Exercise objective: For the material that follows, return exactly the lines from the one with "dermaleinst bekehren und" through the one with "aber, die an", both ends included.

Provided data:
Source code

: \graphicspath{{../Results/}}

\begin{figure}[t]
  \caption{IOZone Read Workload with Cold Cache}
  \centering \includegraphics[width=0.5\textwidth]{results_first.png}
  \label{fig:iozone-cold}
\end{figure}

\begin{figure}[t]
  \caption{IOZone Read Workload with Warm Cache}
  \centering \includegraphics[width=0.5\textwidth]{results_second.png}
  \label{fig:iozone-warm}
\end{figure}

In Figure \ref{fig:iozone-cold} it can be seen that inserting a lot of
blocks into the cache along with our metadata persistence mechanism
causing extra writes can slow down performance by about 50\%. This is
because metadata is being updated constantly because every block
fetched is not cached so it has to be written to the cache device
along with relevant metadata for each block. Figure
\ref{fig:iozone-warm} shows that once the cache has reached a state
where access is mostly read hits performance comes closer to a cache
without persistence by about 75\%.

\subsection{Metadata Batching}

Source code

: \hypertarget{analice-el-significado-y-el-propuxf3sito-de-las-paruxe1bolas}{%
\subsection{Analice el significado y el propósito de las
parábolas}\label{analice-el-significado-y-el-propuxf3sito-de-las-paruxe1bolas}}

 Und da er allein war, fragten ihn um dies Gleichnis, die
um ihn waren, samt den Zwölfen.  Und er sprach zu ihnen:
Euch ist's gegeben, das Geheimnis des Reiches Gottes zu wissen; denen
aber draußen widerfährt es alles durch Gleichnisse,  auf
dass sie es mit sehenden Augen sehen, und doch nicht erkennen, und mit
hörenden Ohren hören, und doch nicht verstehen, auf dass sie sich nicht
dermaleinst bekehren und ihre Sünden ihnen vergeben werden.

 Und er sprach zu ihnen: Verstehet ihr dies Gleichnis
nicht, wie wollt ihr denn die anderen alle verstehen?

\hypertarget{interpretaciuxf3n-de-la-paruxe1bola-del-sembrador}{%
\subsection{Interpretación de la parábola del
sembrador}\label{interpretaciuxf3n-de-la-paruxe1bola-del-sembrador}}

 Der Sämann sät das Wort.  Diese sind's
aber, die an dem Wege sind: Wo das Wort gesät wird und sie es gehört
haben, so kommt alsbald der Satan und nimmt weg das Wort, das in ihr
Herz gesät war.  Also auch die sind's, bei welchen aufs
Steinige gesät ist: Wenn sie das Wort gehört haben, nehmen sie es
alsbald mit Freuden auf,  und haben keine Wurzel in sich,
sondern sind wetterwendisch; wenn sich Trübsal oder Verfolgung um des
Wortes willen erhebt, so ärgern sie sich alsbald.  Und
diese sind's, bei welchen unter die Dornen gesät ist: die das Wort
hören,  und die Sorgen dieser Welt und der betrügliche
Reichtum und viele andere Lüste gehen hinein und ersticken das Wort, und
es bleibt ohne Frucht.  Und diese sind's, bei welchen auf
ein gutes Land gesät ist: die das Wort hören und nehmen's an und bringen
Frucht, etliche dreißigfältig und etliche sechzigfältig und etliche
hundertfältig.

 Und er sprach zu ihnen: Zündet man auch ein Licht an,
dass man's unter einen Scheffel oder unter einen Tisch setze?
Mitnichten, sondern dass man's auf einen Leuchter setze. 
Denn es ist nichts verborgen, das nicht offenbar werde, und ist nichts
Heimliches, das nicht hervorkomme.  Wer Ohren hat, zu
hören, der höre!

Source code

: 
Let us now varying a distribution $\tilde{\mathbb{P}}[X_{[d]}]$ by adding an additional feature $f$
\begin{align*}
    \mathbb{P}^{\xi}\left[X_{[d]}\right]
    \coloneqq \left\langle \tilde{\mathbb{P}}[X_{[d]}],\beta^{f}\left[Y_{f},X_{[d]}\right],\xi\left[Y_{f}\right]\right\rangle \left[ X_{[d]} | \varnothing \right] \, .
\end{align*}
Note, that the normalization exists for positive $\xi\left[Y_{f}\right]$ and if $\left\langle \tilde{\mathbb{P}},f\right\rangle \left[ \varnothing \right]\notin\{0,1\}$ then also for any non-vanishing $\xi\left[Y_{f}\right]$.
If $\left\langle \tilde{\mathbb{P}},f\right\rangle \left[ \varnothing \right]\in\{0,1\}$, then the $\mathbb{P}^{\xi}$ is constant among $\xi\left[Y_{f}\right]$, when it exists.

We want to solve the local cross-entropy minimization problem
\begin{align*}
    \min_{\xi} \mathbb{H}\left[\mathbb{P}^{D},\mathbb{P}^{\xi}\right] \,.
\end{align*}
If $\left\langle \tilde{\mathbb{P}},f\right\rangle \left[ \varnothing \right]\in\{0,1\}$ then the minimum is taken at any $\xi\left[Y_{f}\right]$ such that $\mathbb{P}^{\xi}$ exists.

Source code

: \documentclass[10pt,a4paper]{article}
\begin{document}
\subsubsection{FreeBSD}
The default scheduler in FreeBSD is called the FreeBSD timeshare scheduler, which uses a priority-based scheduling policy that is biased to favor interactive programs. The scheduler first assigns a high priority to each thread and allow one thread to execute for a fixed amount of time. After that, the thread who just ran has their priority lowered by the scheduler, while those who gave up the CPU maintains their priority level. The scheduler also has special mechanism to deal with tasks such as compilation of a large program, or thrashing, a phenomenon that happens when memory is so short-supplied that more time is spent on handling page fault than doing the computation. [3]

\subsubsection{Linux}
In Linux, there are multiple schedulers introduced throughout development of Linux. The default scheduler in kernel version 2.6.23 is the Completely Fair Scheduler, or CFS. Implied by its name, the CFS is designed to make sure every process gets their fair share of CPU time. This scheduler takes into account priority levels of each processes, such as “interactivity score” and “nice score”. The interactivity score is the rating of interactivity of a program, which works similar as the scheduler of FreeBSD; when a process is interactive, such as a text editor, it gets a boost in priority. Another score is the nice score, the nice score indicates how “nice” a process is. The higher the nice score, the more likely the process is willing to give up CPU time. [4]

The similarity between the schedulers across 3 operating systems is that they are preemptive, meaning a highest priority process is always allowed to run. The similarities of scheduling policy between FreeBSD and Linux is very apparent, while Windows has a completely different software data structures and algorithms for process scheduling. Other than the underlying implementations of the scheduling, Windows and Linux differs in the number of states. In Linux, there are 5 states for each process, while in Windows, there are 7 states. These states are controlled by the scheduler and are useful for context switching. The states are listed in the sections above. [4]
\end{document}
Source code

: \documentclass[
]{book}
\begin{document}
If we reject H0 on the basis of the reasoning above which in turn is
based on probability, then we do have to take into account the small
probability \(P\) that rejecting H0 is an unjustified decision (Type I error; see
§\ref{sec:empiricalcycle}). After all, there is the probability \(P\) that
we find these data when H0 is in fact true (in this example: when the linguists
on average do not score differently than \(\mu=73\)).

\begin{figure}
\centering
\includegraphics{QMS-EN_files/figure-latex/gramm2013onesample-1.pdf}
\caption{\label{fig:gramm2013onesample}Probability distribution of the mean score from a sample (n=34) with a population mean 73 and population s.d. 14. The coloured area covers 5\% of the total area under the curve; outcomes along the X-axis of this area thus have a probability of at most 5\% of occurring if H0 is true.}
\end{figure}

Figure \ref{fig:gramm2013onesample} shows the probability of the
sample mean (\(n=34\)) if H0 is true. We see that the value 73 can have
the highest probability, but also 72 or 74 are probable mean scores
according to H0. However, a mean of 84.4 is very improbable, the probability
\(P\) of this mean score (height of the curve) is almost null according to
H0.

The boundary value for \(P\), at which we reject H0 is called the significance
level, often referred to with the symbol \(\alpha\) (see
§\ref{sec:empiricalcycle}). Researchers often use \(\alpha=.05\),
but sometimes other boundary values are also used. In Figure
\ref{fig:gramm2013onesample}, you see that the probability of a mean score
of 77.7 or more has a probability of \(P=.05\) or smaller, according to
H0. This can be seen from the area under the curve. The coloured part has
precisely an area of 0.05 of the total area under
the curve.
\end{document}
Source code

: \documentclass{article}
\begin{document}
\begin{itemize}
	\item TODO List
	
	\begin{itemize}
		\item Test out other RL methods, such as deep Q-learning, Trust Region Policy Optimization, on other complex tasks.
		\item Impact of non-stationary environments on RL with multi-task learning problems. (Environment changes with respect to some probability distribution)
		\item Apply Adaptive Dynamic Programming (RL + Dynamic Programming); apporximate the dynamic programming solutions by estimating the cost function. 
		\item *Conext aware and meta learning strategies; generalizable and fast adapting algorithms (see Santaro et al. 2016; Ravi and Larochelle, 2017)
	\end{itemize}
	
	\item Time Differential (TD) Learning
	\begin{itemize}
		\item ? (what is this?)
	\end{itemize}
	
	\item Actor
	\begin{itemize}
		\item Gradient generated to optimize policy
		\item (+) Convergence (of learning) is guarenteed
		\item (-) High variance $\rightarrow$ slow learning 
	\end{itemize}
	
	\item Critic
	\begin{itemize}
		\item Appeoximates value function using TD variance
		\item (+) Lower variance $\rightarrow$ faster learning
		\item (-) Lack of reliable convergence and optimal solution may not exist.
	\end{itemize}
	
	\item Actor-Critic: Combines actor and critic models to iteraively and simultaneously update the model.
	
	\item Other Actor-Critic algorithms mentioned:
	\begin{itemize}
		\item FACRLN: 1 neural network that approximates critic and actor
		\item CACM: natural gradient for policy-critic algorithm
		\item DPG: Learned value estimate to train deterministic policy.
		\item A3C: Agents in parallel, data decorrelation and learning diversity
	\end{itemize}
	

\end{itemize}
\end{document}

Result of this task:
dermaleinst bekehren und ihre Sünden ihnen vergeben werden.

 Und er sprach zu ihnen: Verstehet ihr dies Gleichnis
nicht, wie wollt ihr denn die anderen alle verstehen?

\hypertarget{interpretaciuxf3n-de-la-paruxe1bola-del-sembrador}{%
\subsection{Interpretación de la parábola del
sembrador}\label{interpretaciuxf3n-de-la-paruxe1bola-del-sembrador}}

 Der Sämann sät das Wort.  Diese sind's
aber, die an dem Wege sind: Wo das Wort gesät wird und sie es gehört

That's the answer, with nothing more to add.